The facts are stipulated by the parties. Hazel M. Martin, appellant-taxpayer, owned both the mineral and surface rights in a certain tract of land in Muhlenberg County, Kentucky, hereinafter referred to as the “Martin Tract”. She also owned the surface rights and an undivided fractional interest in the mineral rights in a second, adjacent tract, hereinafter referred to as the “Heirs Tract”. On April 17, 1958, Martin executed a mining lease covering both tracts to the Kirkpatrick Mining Company. Pursuant to the terms of this lease, she received the amounts which are the subject of this action.

Taxpayer evidently reported all amounts received under the lease as gains from the sale of a capital asset. The Commissioner determined that a portion of these payments, five cents per ton of coal removed from the Heirs’ Tract, was ordinary income and accordingly assessed a deficiency. Taxpayer paid the deficiency and sued in the District Court for a refund.

Paragraphs 3(a) and 12 of the lease set forth the amounts to be received for the coal extracted from both tracts by the strip mining method, which was used exclusively during the years in question. Paragraph 3(a) provides:

For Coal mined by the strip method of mining from land the surface of and coal in which is owned by Lessor fifteen cents for each ton of #9 and #11, and ten cents per ton for any merchantable #12.

Paragraph 12 provides:

If the Lessor owns a less interest in any tract or tracts of the leased premises than the entire and undivided interest therein, then the royalties herein provided accruing on coal from such tract or tracts shall be paid Lessor only in the proportion which her interest therein bears to the whole and undivided fee of such tract.

In addition to these payments, Paragraph 3(b) provides:

For coal mined by the strip method of mining from land the surface of which is owned by Lessor, but in which the Lessor does not own all the coal, five cents for each ton for the use of said surface. (Emphasis added).

The District Court held that the payments received by taxpayer under this Paragraph were also for “the disposal of coal” and, therefore, under § 631(c), should be treated as gains from the sale of a capital asset.
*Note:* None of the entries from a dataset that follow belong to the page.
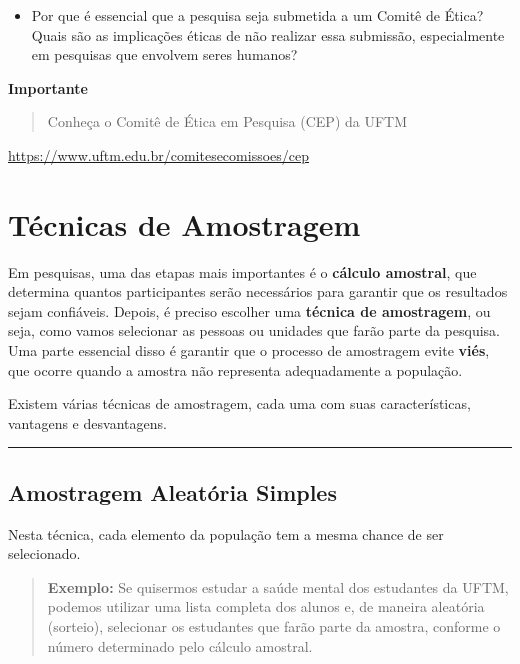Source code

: \documentclass[
]{book}
\providecommand{\tightlist}{%
  \setlength{\itemsep}{0pt}\setlength{\parskip}{0pt}}
\begin{document}
\begin{enumerate}
  \begin{itemize}
  \tightlist
  \item
    Por que é essencial que a pesquisa seja submetida a um Comitê de Ética? Quais são as implicações éticas de não realizar essa submissão, especialmente em pesquisas que envolvem seres humanos?
  \end{itemize}
\end{enumerate}

\textbf{Importante}

\begin{quote}
Conheça o Comitê de Ética em Pesquisa (CEP) da UFTM
\end{quote}

\url{https://www.uftm.edu.br/comitesecomissoes/cep}

\chapter{Técnicas de Amostragem}\label{tuxe9cnicas-de-amostragem}

Em pesquisas, uma das etapas mais importantes é o \textbf{cálculo amostral}, que determina quantos participantes serão necessários para garantir que os resultados sejam confiáveis. Depois, é preciso escolher uma \textbf{técnica de amostragem}, ou seja, como vamos selecionar as pessoas ou unidades que farão parte da pesquisa. Uma parte essencial disso é garantir que o processo de amostragem evite \textbf{viés}, que ocorre quando a amostra não representa adequadamente a população.

Existem várias técnicas de amostragem, cada uma com suas características, vantagens e desvantagens.

\begin{center}\rule{0.5\linewidth}{0.5pt}\end{center}

\section{Amostragem Aleatória Simples}\label{amostragem-aleatuxf3ria-simples}

Nesta técnica, cada elemento da população tem a mesma chance de ser selecionado.

\begin{quote}
\textbf{Exemplo:} Se quisermos estudar a saúde mental dos estudantes da UFTM, podemos utilizar uma lista completa dos alunos e, de maneira aleatória (sorteio), selecionar os estudantes que farão parte da amostra, conforme o número determinado pelo cálculo amostral.
\end{quote}
\end{document}
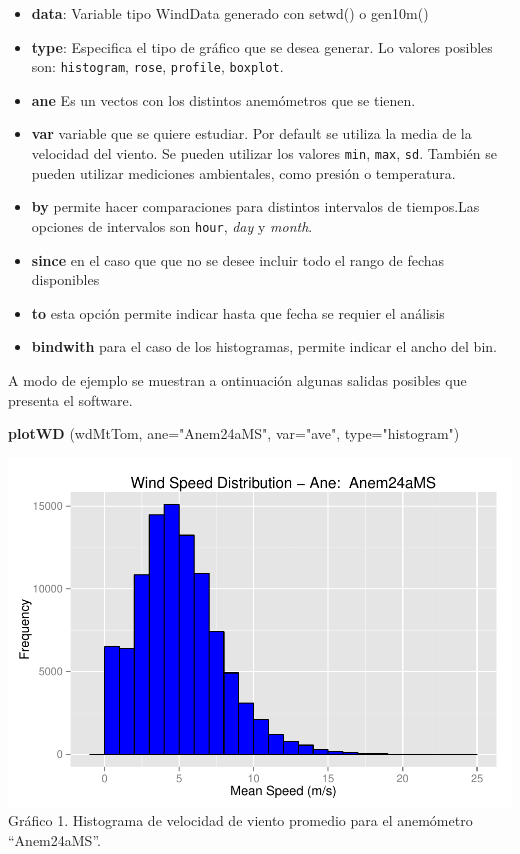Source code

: \documentclass[]{article}
\newenvironment{Shaded}{\begin{snugshade}}{\end{snugshade}}
\newcommand{\KeywordTok}[1]{\textcolor[rgb]{0.13,0.29,0.53}{\textbf{{#1}}}}
\newcommand{\DataTypeTok}[1]{\textcolor[rgb]{0.13,0.29,0.53}{{#1}}}
\newcommand{\StringTok}[1]{\textcolor[rgb]{0.31,0.60,0.02}{{#1}}}
\newcommand{\NormalTok}[1]{{#1}}
\begin{document}
\begin{itemize}
\itemsep1pt\parskip0pt
\item
  \textbf{data}: Variable tipo WindData generado con setwd() o gen10m()
\item
  \textbf{type}: Especifica el tipo de gráfico que se desea generar. Lo
  valores posibles son: \texttt{histogram}, \texttt{rose},
  \texttt{profile}, \texttt{boxplot}.
\item
  \textbf{ane} Es un vectos con los distintos anemómetros que se tienen.
\item
  \textbf{var} variable que se quiere estudiar. Por default se utiliza
  la media de la velocidad del viento. Se pueden utilizar los valores
  \texttt{min}, \texttt{max}, \texttt{sd}. También se pueden utilizar
  mediciones ambientales, como presión o temperatura.
\item
  \textbf{by} permite hacer comparaciones para distintos intervalos de
  tiempos.Las opciones de intervalos son \texttt{hour}, \emph{day} y
  \emph{month}.
\item
  \textbf{since} en el caso que que no se desee incluir todo el rango de
  fechas disponibles
\item
  \textbf{to} esta opción permite indicar hasta que fecha se requier el
  análisis
\item
  \textbf{bindwith} para el caso de los histogramas, permite indicar el
  ancho del bin.
\end{itemize}

A modo de ejemplo se muestran a ontinuación algunas salidas posibles que
presenta el software.

\begin{Shaded}
\begin{Highlighting}[]
\KeywordTok{plotWD} \NormalTok{(wdMtTom, }\DataTypeTok{ane=}\StringTok{"Anem24aMS"}\NormalTok{, }\DataTypeTok{var=}\StringTok{"ave"}\NormalTok{, }\DataTypeTok{type=}\StringTok{"histogram"}\NormalTok{)}
\end{Highlighting}
\end{Shaded}

\includegraphics{Manual_WindResource_files/figure-latex/unnamed-chunk-9-1.pdf}
Gráfico 1. Histograma de velocidad de viento promedio para el anemómetro
``Anem24aMS''.
\end{document}

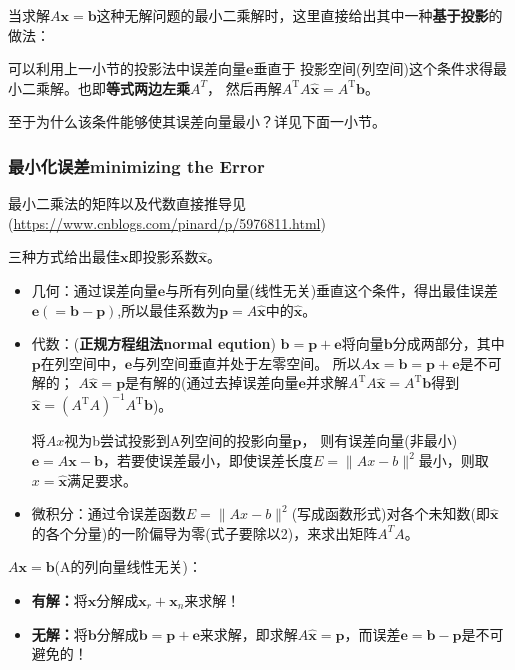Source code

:     当求解$A \boldsymbol{x}=\bm{b}$这种无解问题的最小二乘解时，这里直接给出其中一种\textbf{基于投影}的做法：

    可以利用上一小节的投影法中误差向量$\bm{e}$垂直于
    投影空间(列空间)这个条件求得最小二乘解。也即\textbf{等式两边左乘$A^T$}，
    然后再解$A^{\mathrm{T}} A \widehat{\boldsymbol{x}}=A^{\mathrm{T}} \boldsymbol{b}$。

    至于为什么该条件能够使其误差向量最小？详见下面一小节。

    \subsubsection{最小化误差minimizing the Error}
    最小二乘法的矩阵以及代数直接推导见(\url{https://www.cnblogs.com/pinard/p/5976811.html})

    三种方式给出最佳$\bm{x}$即投影系数$\hat{\bm{x}}$。
    \begin{itemize}
        \item 几何：通过误差向量$\bm{e}$与所有列向量(线性无关)垂直这个条件，得出最佳误差$\bm{e}(=\bm{b}-\bm{p})$,所以最佳系数为$\boldsymbol{p} = A \widehat{\boldsymbol{x}}$中的$\bm{\hat{x}}$。
        \item 代数：(\textbf{正规方程组法normal eqution})
        $\bm{b} = \bm{p} + \bm{e}$将向量$\bm{b}$分成两部分，其中$\bm{p}$在列空间中，$\bm{e}$与列空间垂直并处于左零空间。
        所以$A \boldsymbol{x}=\boldsymbol{b}=\boldsymbol{p}+\boldsymbol{e}$是不可解的；
        $A \widehat{\boldsymbol{x}}=\boldsymbol{p}$是有解的(通过去掉误差向量$\bm{e}$并求解$A^{\mathrm{T}} A \widehat{\boldsymbol{x}}=A^{\mathrm{T}} \boldsymbol{b}$得到$\widehat{\boldsymbol{x}} = \left(A^{\mathrm{T}} A\right)^{-1} A^{\mathrm{T}} \boldsymbol{b}$)。

        将$A x$视为b尝试投影到A列空间的投影向量$\bm{p}$，
        则有误差向量(非最小)$\bm{e} = A\bm{x} - \bm{b}$，若要使误差最小，即使误差长度$E=\|A x-b\|^{2}$最小，则取$x= \widehat{\bm{x}}$满足要求。
        \item 微积分：通过令误差函数$E=\|A x-b\|^{2}$(写成函数形式)对各个未知数(即$\widehat{\bm{x}}$的各个分量)的一阶偏导为零(式子要除以2)，来求出矩阵$A^T A$。
    \end{itemize}
    $A\bm{x}=\bm{b}$(A的列向量线性无关)：
    \begin{itemize}
        \item \textbf{有解：}将$\bm{x}$分解成$\boldsymbol{x}_{r}+\boldsymbol{x}_{n}$来求解！
        \item \textbf{无解：}将$\bm{b}$分解成$\bm{b=p+e}$来求解，即求解$A \widehat{\boldsymbol{x}}=\boldsymbol{p}$，而误差$\bm{e}=\boldsymbol{b}-\boldsymbol{p}$是不可避免的！
    \end{itemize}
We find, however, that these payments were received for the use of the surface of the Heirs’ Tract, as specified in the lease, and were distinct from those amounts received under Paragraphs 3(a) and 12 for the disposal of coal extracted by the strip mining method. Although in Omer v. United States, 329 F.2d 393 (6th Cir. 1964), the taxpayer owned only the surface rights in the land in question, nevertheless the rationale of that case is clearly controlling here. As this court stated in United States v. Brown Wood Preserving Co., 275 F.2d 525 (6th Cir. 1960):

Capital gains is an exception to the general rule that income is taxable as ordinary income. * * * Accordingly, the statute is not to be broadly applied but is narrowly construed in order to protect the revenue. 275 F.2d at 529.

The decision of the District Court is reversed and the case is remanded for proceedings consistent with this opinion. 
      
      . During the years in question, § 631(c) provided in part:
      DISPOSAL OF COAL WITH A RETAINED ECONOMIC INTEREST.— In the case of the disposal of coal (including lignite), held for more than 6 months before such disposal, by the owner thereof under any form of contract by virtue of which such owner retains an economic interest in such coal, the difference between the amount realized from the disposal of such coal and the adjusted depletion basis thereof * * * shall be considered as though it were a gain or loss, as the case may be, on the sale of such coal.